What I've been reading recently: the humanure composting book. Yes, it's a book about composting human excrement. But even if you don't want to give that a go (and, just so Heather doesn't worry, I don't), it's a fascinating read for the general how-to of composting. The written style is engaging, the subject matter darkly fascinating, and the actual advice about building and maintaining compost heaps is well worth reading. The "humanure" composting technique the author recommends basically involves composting the waste in a standard compost heap, so the general composting stuff is very authoritative. Worth a look. Also good for the section on grey water recycling (which is my other recent interest).

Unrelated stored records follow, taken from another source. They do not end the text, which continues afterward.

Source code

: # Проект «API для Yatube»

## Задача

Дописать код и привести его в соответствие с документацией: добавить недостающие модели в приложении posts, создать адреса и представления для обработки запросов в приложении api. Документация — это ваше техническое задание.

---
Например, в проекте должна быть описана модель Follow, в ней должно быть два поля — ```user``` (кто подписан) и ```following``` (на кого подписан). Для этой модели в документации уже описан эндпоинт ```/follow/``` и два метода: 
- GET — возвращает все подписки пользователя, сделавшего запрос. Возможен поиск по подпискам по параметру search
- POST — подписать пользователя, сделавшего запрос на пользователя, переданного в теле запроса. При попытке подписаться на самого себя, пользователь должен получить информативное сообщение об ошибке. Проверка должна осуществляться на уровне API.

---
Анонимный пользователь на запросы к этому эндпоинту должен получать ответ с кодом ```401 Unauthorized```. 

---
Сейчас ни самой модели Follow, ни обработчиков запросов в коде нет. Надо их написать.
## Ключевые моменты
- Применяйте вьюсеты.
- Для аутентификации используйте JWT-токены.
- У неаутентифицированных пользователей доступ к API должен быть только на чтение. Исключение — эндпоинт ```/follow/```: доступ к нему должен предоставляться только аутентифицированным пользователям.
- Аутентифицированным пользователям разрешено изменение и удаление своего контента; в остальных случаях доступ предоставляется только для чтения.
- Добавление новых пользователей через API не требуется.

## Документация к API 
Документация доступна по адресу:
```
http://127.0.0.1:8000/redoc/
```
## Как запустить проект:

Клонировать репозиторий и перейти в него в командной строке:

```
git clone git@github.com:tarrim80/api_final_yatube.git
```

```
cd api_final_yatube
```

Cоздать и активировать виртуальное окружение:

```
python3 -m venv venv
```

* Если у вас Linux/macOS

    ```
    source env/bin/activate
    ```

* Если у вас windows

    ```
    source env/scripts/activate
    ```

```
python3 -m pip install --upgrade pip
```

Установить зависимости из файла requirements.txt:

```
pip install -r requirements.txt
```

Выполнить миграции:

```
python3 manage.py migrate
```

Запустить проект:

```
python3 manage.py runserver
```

Over at my aunt and uncle's place at the weekend, I picked up a load of surplus 2x4s that they had lying around. My uncle is an inveterate fiddler - he always likes playing with things to get them just right. In this case, that extended to them remodelling the house that they built themselves less than six years ago. As part of this, they had a large pile of spare lumber - heat treated to preserve it so no dodgy chemicals. Excellent. I spent a happy hour or two with a wrecker's bar removing old nails from the wood, and then Rob (uncle) merrily deployed the industrial-strength mitre saw and sized everything nicely. So we've got a stack of lengths of 2x4 in the garage, sized to make a couple of smallish raised beds, for free. Result. I'm a happy Jack. So part of the plan for the weekend is to build and creosote the frameworks, and then look at options for getting a metre or two of topsoil. I may also cruise around the Ohiro Valley looking for cheap horse manure. Fun!

Mildly more serious: the Wellington City Council are currently accepting submissions for the next revision of the mountainbiking access plan. If you're at all interested in cycling around Wellington, consider making a submission. If nothing else, I'd like to get Seton Nossiter Park legally rideable.